═══ EXCERPTED DATA

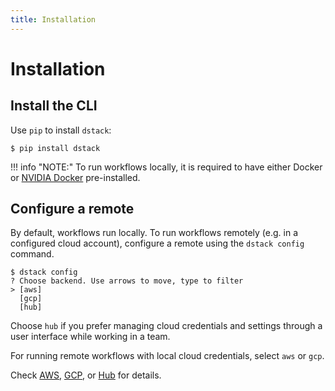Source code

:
 ```yaml
---
title: Installation
---
```


# Installation

## Install the CLI

Use `pip` to install `dstack`:

<div class="termy">

```shell
$ pip install dstack
```

</div>

!!! info "NOTE:"
    To run workflows locally, it is required to have either Docker or [NVIDIA Docker](https://github.com/NVIDIA/nvidia-docker) 
    pre-installed.

## Configure a remote

By default, workflows run locally. To run workflows remotely (e.g. in a configured cloud account),
configure a remote using the `dstack config` command.

<div class="termy">

```shell
$ dstack config
? Choose backend. Use arrows to move, type to filter
> [aws]
  [gcp]
  [hub]
```

</div>

Choose `hub` if you prefer managing cloud credentials and settings through a user interface while working in a team. 

For running remote workflows with local cloud credentials, select `aws` or `gcp`.

Check [AWS](aws.md), [GCP](gcp.md), or [Hub](hub.md) for details.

══════

TASK BRIEF
Set down the material above exactly as it reads, but not its pictures.

EXERCISE ANSWER
Source code

:
 ```yaml
---
title: Installation
---
```


# Installation

## Install the CLI

Use `pip` to install `dstack`:

<div class="termy">

```shell
$ pip install dstack
```

</div>

!!! info "NOTE:"
    To run workflows locally, it is required to have either Docker or [NVIDIA Docker](https://github.com/NVIDIA/nvidia-docker) 
    pre-installed.

## Configure a remote

By default, workflows run locally. To run workflows remotely (e.g. in a configured cloud account),
configure a remote using the `dstack config` command.

<div class="termy">

```shell
$ dstack config
? Choose backend. Use arrows to move, type to filter
> [aws]
  [gcp]
  [hub]
```

</div>

Choose `hub` if you prefer managing cloud credentials and settings through a user interface while working in a team. 

For running remote workflows with local cloud credentials, select `aws` or `gcp`.

Check [AWS](aws.md), [GCP](gcp.md), or [Hub](hub.md) for details.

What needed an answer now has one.